Towards a systematic approach to manual annotation of code smells
preprintposted on 09.03.2021, 02:33 by Nikola Luburić, Simona Prokić, Katarina-Glorija Grujić, Jelena Slivka, Aleksandar Kovačević, Goran Sladić, Dragan Vidaković
Code smells are structures in code that indicate the presence of maintainability issues. A significant problem with code smells is their ambiguity. They are challenging to define, and software engineers have a different understanding of what a code smell is and which code suffers from code smells.
A solution to this problem could be an AI digital assistant that understands code smells and can detect (and perhaps resolve) them. However, it is challenging to develop such an assistant as there are few usable datasets of code smells on which to train and evaluate it. Furthermore, the existing datasets suffer from issues that mostly arise from an unsystematic approach used for their construction.

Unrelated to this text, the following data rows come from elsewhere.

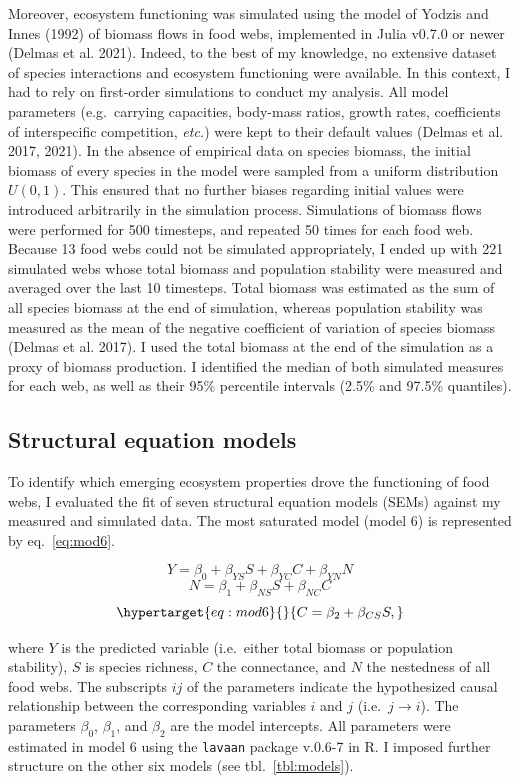 \documentclass[10pt,oneside]{article}
\begin{document}
Moreover, ecosystem functioning was simulated using the model of Yodzis
and Innes (1992) of biomass flows in food webs, implemented in Julia
v0.7.0 or newer (Delmas et al. 2021). Indeed, to the best of my
knowledge, no extensive dataset of species interactions and ecosystem
functioning were available. In this context, I had to rely on
first-order simulations to conduct my analysis. All model parameters
(e.g.~carrying capacities, body-mass ratios, growth rates, coefficients
of interspecific competition, \emph{etc.}) were kept to their default
values (Delmas et al. 2017, 2021). In the absence of empirical data on
species biomass, the initial biomass of every species in the model were
sampled from a uniform distribution \(U(0,1)\). This ensured that no
further biases regarding initial values were introduced arbitrarily in
the simulation process. Simulations of biomass flows were performed for
500 timesteps, and repeated 50 times for each food web. Because 13 food
webs could not be simulated appropriately, I ended up with 221 simulated
webs whose total biomass and population stability were measured and
averaged over the last 10 timesteps. Total biomass was estimated as the
sum of all species biomass at the end of simulation, whereas population
stability was measured as the mean of the negative coefficient of
variation of species biomass (Delmas et al. 2017). I used the total
biomass at the end of the simulation as a proxy of biomass production. I
identified the median of both simulated measures for each web, as well
as their 95\% percentile intervals (2.5\% and 97.5\% quantiles).

\hypertarget{structural-equation-models}{%
\subsection{Structural equation
models}\label{structural-equation-models}}

To identify which emerging ecosystem properties drove the functioning of
food webs, I evaluated the fit of seven structural equation models
(SEMs) against my measured and simulated data. The most saturated model
(model 6) is represented by eq.~\ref{eq:mod6}.

\[Y = \beta_0 + \beta_{YS}S + \beta_{YC}C + \beta_{YN}N\]
\[ N = \beta_1 + \beta_{NS}S + \beta_{NC}C\]
\begin{equation}\protect\hypertarget{eq:mod6}{}{ C = \beta_2 + \beta_{CS}S, }\label{eq:mod6}\end{equation}

where \(Y\) is the predicted variable (i.e.~either total biomass or
population stability), \(S\) is species richness, \(C\) the connectance,
and \(N\) the nestedness of all food webs. The subscripts \({ij}\) of
the parameters indicate the hypothesized causal relationship between the
corresponding variables \(i\) and \(j\) (i.e.~\(j \rightarrow i\)). The
parameters \(\beta_0\), \(\beta_1\), and \(\beta_2\) are the model
intercepts. All parameters were estimated in model 6 using the
\texttt{lavaan} package v.0.6-7 in R. I imposed further structure on the
other six models (see tbl.~\ref{tbl:models}).
\end{document}
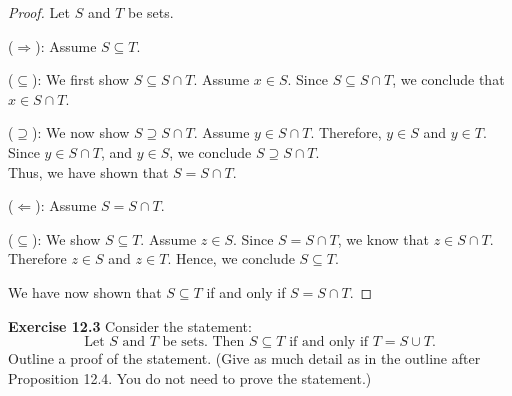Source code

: \documentclass[12pt,oneside]{article}
\newenvironment{exercise}[1]{\vspace{.1in}\noindent\textbf{Exercise #1 \hspace{.05em}}}{}
\begin{document}
\begin{proof}
Let $S$ and $T$ be sets. 

($\Rightarrow$): Assume $S \subseteq T$.

\hspace{\parindent} ($\subseteq$): We first show $S \subseteq S \cap T$. Assume $x \in S$. Since $S \subseteq S \cap T$, we conclude that $x \in S \cap T$.

\hspace{\parindent} ($\supseteq$): We now show $S \supseteq S \cap T$. Assume $y \in S \cap T$. Therefore, $y \in S$ and $y \in T$. Since $y \in S \cap T$, and $y \in S$, we conclude $S \supseteq S \cap T$. \\
Thus, we have shown that $S = S \cap T$.

($\Leftarrow$): Assume $S = S \cap T$.

\hspace{\parindent} ($\subseteq$): We show $S \subseteq T$. Assume $z \in S$. Since $S = S \cap T$, we know that $z \in S \cap T$. Therefore $z \in S$ and $z \in T$. Hence, we conclude $S \subseteq T$.

We have now shown that $S \subseteq T$ if and only if $S = S \cap T$.
\end{proof}



\begin{exercise}{12.3}
Consider the statement:
\[\text{Let $S$ and $T$ be sets. Then $S \subseteq T$ if and only if $T = S \cup T$.}\]
Outline a proof of the statement. (Give as much detail as in the outline after Proposition 12.4. You do not need to prove the statement.)
\end{exercise}
\end{document}

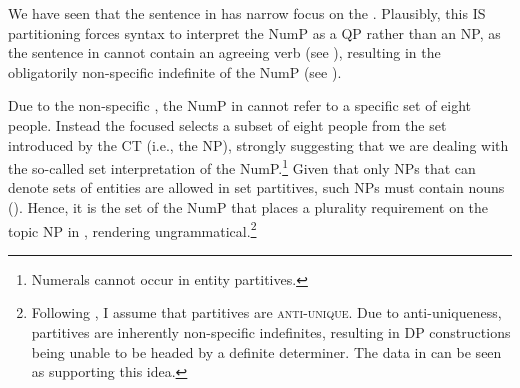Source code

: \documentclass[output=paper,modfonts,newtxmath,hidelinks]{langscibook}
\begin{document}
\noindent We have seen that the sentence in  has narrow focus on the . Plausibly, this IS partitioning forces syntax to interpret the NumP as a QP rather than an NP, as the sentence in  cannot contain an agreeing verb (see ), resulting in the obligatorily non-specific indefinite  of the NumP (see ).

\label{18:ex24}
\z
 \label{18:ex25}
\z

\noindent Due to the non-specific , the NumP in  cannot refer to a specific set of eight people. Instead the focused  selects a subset of eight people from the set introduced by the CT (i.e., the NP), strongly suggesting that we are dealing with the so-called set  interpretation of the NumP.\footnote{\label{18:fn20}Numerals cannot occur in entity partitives.}
Given that only NPs that can denote sets of entities are allowed in set partitives, such NPs must contain  nouns (\citealt{deHoop1997}). Hence, it is the set   of the NumP that places a plurality requirement on the topic NP in , rendering  ungrammatical.\footnote{\label{18:fn21}Following \citet{Barker1998}, I assume that partitives are \textsc{anti-unique}. Due to anti-uniqueness, partitives are inherently non-specific indefinites, resulting in DP  constructions being unable to be headed by a definite determiner. The data in  can be seen as supporting this idea.}

\end{document}

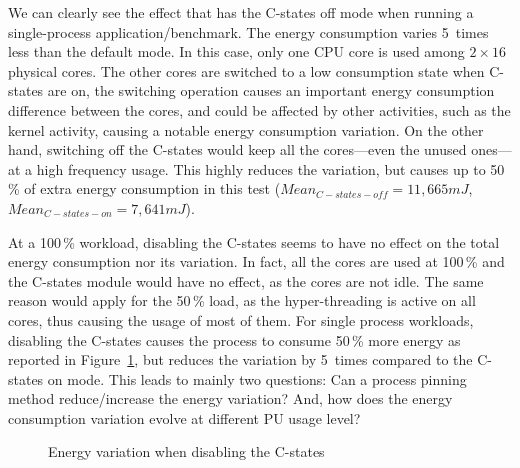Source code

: We can clearly see the effect that has the \textsf{C-states off} mode when running a single-process application/benchmark.
The energy consumption varies 5~times less than the default mode.
In this case, only one CPU core is used among $2\times16$ physical cores.
The other cores are switched to a low consumption state when C-states are on, the switching operation causes an important energy consumption difference between the cores, and could be affected by other activities, such as the kernel activity, causing a notable energy consumption variation.
On the other hand, switching off the C-states would keep all the cores---even the unused ones---at a high frequency usage.
This highly reduces the variation, but causes up to 50\,\% of extra energy consumption in this test ($Mean_{C-states-off}=11,665 mJ$,$Mean_{C-states-on}=7,641 mJ$).

At a 100\,\% workload, disabling the C-states seems to have no effect on the total energy consumption nor its variation.
In fact, all the cores are used at 100\,\% and the C-states module would have no effect, as the cores are not idle.
The same reason would apply for the 50\,\% load, as the hyper-threading is active on all cores, thus causing the usage of most of them.
For single process workloads, disabling the C-states causes the process to consume 50\,\% more energy as reported in Figure~\ref{fig:c-states}, but reduces the variation by 5~times compared to the \textsf{C-states on} mode.
This leads to mainly two questions: Can a process pinning method reduce/increase the energy variation? And, how does the energy consumption variation evolve at different PU usage level?

\begin{figure}
    \caption{Energy variation when disabling the C-states}\label{fig:c-states}
\end{figure}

Through this work, we address this issue by developing a procedure for the systematic manual annotation of code smells. We use this procedure to build a dataset of code smells. During this process, we refine the procedure and identify recommendations and pitfalls for its use. The primary contribution is the proposed annotation model and procedure and the annotators’ experience report. The dataset and supporting tool are secondary contributions of our study. Notably, our dataset includes open-source projects written in the C# programming language, while almost all manually annotated datasets contain projects written in Java.